What needs to be done:
Scan the records for "name". Report each line that includes it.

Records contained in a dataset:
+ + +

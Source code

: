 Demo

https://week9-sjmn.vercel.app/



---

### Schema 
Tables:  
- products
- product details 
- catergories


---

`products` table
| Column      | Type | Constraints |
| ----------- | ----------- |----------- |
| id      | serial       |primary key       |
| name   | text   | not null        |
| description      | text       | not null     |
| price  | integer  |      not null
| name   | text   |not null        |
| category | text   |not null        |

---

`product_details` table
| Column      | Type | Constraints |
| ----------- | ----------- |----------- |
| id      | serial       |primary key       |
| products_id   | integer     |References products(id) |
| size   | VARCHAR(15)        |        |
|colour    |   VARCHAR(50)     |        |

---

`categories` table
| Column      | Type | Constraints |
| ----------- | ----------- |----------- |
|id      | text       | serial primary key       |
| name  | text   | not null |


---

+ + +

Solution to this problem:
| name   | text   | not null        |
| name   | text   |not null        |
| name  | text   | not null |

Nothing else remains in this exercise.